Work instructions:
Only the lines below starting at the one containing "y authorizes requests." and ending at the one containing "in execution on-demand." belong in the answer, each copied exactly.

- Opening Delimiter -

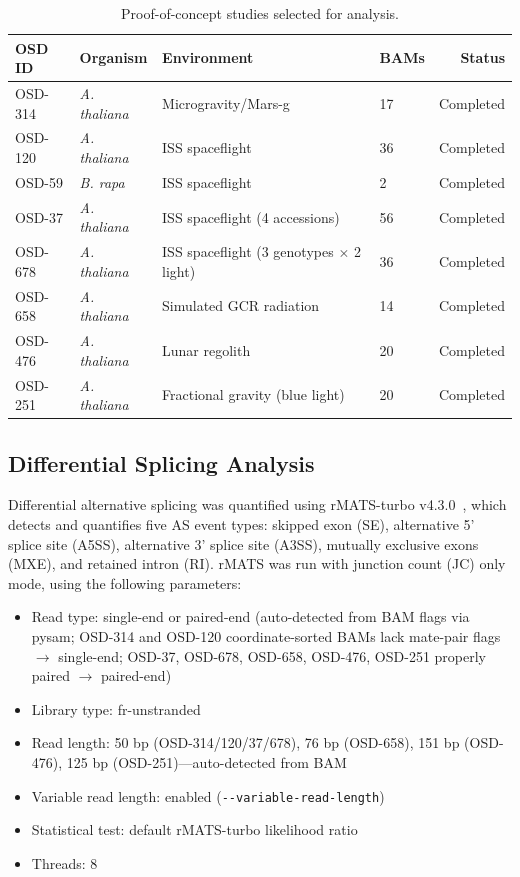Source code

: \documentclass[12pt,a4paper]{article}
\begin{document}
\begin{table}[h]
\centering
\caption{Proof-of-concept studies selected for analysis.}
\label{tab:studies}
\begin{tabularx}{\textwidth}{llXlr}
\toprule
\textbf{OSD ID} & \textbf{Organism} & \textbf{Environment} & \textbf{BAMs} & \textbf{Status} \\
\midrule
OSD-314 & \textit{A. thaliana} & Microgravity/Mars-g & 17 & Completed \\
OSD-120 & \textit{A. thaliana} & ISS spaceflight & 36 & Completed \\
OSD-59 & \textit{B. rapa} & ISS spaceflight & 2 & Completed \\
OSD-37 & \textit{A. thaliana} & ISS spaceflight (4 accessions) & 56 & Completed \\
OSD-678 & \textit{A. thaliana} & ISS spaceflight (3 genotypes $\times$ 2 light) & 36 & Completed \\
OSD-658 & \textit{A. thaliana} & Simulated GCR radiation & 14 & Completed \\
OSD-476 & \textit{A. thaliana} & Lunar regolith & 20 & Completed \\
OSD-251 & \textit{A. thaliana} & Fractional gravity (blue light) & 20 & Completed \\
\bottomrule
\end{tabularx}
\end{table}

\subsection{Differential Splicing Analysis}

Differential alternative splicing was quantified using rMATS-turbo v4.3.0~\cite{rmats_turbo}, which detects and quantifies five AS event types: skipped exon (SE), alternative 5' splice site (A5SS), alternative 3' splice site (A3SS), mutually exclusive exons (MXE), and retained intron (RI). rMATS was run with junction count (JC) only mode, using the following parameters:

\begin{itemize}
\item Read type: single-end or paired-end (auto-detected from BAM flags via pysam; OSD-314 and OSD-120 coordinate-sorted BAMs lack mate-pair flags $\rightarrow$ single-end; OSD-37, OSD-678, OSD-658, OSD-476, OSD-251 properly paired $\rightarrow$ paired-end)
\item Library type: fr-unstranded
\item Read length: 50 bp (OSD-314/120/37/678), 76 bp (OSD-658), 151 bp (OSD-476), 125 bp (OSD-251)---auto-detected from BAM
\item Variable read length: enabled (\texttt{-{}-variable-read-length})
\item Statistical test: default rMATS-turbo likelihood ratio
\item Threads: 8
\end{itemize}
\end{document}
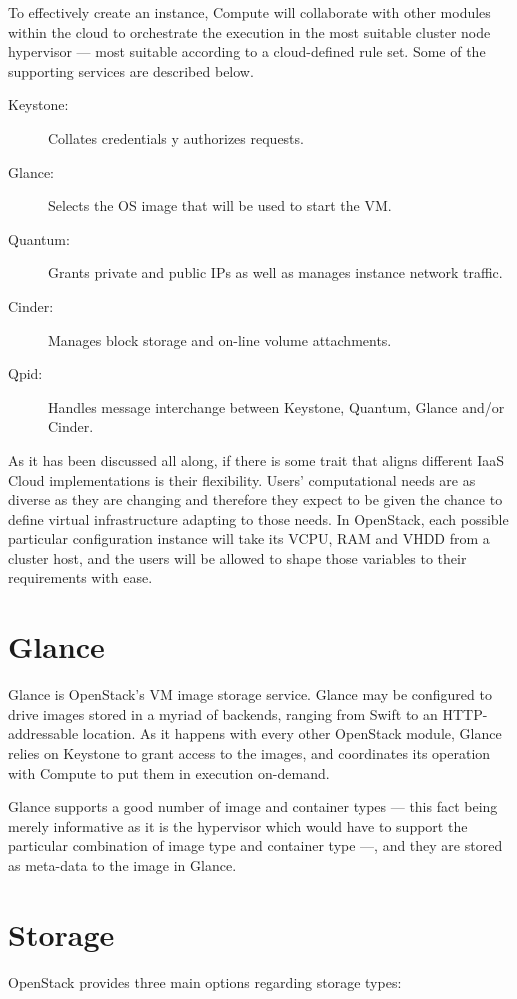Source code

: To effectively create an instance, Compute will collaborate with other modules within the cloud to orchestrate the execution in the most suitable cluster node hypervisor --- most suitable according to a cloud-defined rule set. Some of the supporting services are described below.

\begin{description}
 \item[Keystone:] Collates credentials y authorizes requests.
 \item[Glance:] Selects the OS image that will be used to start the VM.
 \item[Quantum:] Grants private and public IPs as well as manages instance network traffic.
 \item[Cinder:] Manages block storage and on-line volume attachments.
 \item[Qpid:] Handles message interchange between Keystone, Quantum, Glance and/or Cinder.
\end{description}

As it has been discussed all along, if there is some trait that aligns different IaaS Cloud implementations is their flexibility. Users' computational needs are as diverse as they are changing and therefore they expect to be given the chance to define virtual infrastructure adapting to those needs. In OpenStack, each possible particular configuration instance will take its VCPU, RAM and VHDD from a cluster host, and the users will be allowed to shape those variables to their requirements with ease.

\section{Glance}\label{sec:glance}
\noindent Glance is OpenStack's VM image storage service. Glance may be configured to drive images stored in a myriad of backends, ranging from Swift to an HTTP-addressable location. As it happens with every other OpenStack module, Glance relies on Keystone to grant access to the images, and coordinates its operation with Compute to put them in execution on-demand.

Glance supports a good number of image and container types --- this fact being merely informative as it is the hypervisor which would have to support the particular combination of image type and container type ---, and they are stored as meta-data to the image in Glance.

\section{Storage}\label{sec:almacenamiento}
\noindent OpenStack provides three main options regarding storage types:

- Closing Delimiter -

Task output:
 \item[Keystone:] Collates credentials y authorizes requests.
 \item[Glance:] Selects the OS image that will be used to start the VM.
 \item[Quantum:] Grants private and public IPs as well as manages instance network traffic.
 \item[Cinder:] Manages block storage and on-line volume attachments.
 \item[Qpid:] Handles message interchange between Keystone, Quantum, Glance and/or Cinder.
\end{description}

As it has been discussed all along, if there is some trait that aligns different IaaS Cloud implementations is their flexibility. Users' computational needs are as diverse as they are changing and therefore they expect to be given the chance to define virtual infrastructure adapting to those needs. In OpenStack, each possible particular configuration instance will take its VCPU, RAM and VHDD from a cluster host, and the users will be allowed to shape those variables to their requirements with ease.

\section{Glance}\label{sec:glance}
\noindent Glance is OpenStack's VM image storage service. Glance may be configured to drive images stored in a myriad of backends, ranging from Swift to an HTTP-addressable location. As it happens with every other OpenStack module, Glance relies on Keystone to grant access to the images, and coordinates its operation with Compute to put them in execution on-demand.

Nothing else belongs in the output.